**Exercise objective:** Your task is to tally the lines of the listing containing the word "scope" and report the figure alone.

**Records shown:**
————
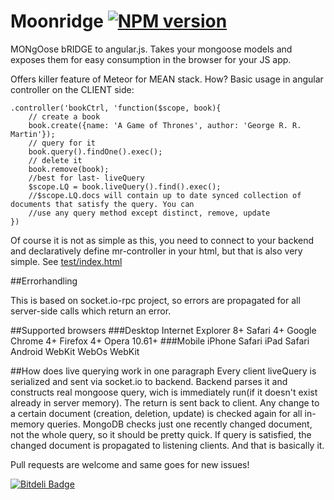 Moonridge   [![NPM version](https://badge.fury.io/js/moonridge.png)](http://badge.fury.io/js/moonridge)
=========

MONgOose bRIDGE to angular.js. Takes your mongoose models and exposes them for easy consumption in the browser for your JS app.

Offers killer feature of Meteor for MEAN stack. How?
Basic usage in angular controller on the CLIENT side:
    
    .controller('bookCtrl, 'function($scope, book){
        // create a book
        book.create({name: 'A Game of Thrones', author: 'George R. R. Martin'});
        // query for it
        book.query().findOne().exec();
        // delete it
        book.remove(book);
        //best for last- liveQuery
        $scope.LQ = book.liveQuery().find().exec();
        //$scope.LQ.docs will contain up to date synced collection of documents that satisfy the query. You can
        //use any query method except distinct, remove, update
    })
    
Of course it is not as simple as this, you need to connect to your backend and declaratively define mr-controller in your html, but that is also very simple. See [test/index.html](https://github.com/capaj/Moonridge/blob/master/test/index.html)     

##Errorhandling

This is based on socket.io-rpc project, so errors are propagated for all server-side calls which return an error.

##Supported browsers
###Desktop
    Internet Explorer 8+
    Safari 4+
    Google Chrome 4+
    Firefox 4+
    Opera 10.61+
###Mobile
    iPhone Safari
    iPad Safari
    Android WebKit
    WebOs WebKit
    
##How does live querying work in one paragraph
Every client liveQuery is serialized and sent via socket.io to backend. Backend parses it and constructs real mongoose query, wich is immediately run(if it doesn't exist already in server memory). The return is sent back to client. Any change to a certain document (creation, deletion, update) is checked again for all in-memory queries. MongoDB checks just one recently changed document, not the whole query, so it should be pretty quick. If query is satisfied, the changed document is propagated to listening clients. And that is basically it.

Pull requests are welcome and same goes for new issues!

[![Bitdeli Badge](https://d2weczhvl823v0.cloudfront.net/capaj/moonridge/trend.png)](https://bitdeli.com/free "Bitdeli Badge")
————
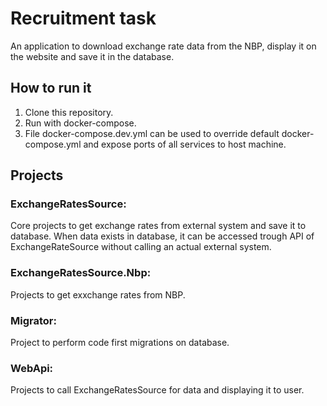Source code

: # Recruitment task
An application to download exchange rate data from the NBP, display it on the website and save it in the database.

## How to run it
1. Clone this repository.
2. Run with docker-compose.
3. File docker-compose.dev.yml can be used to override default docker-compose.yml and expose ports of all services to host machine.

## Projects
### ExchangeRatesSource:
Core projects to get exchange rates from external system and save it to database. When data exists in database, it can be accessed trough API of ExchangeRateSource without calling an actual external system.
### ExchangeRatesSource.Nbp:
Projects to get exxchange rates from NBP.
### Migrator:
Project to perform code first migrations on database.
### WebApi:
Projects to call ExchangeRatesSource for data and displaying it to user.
————
**Output below:** 3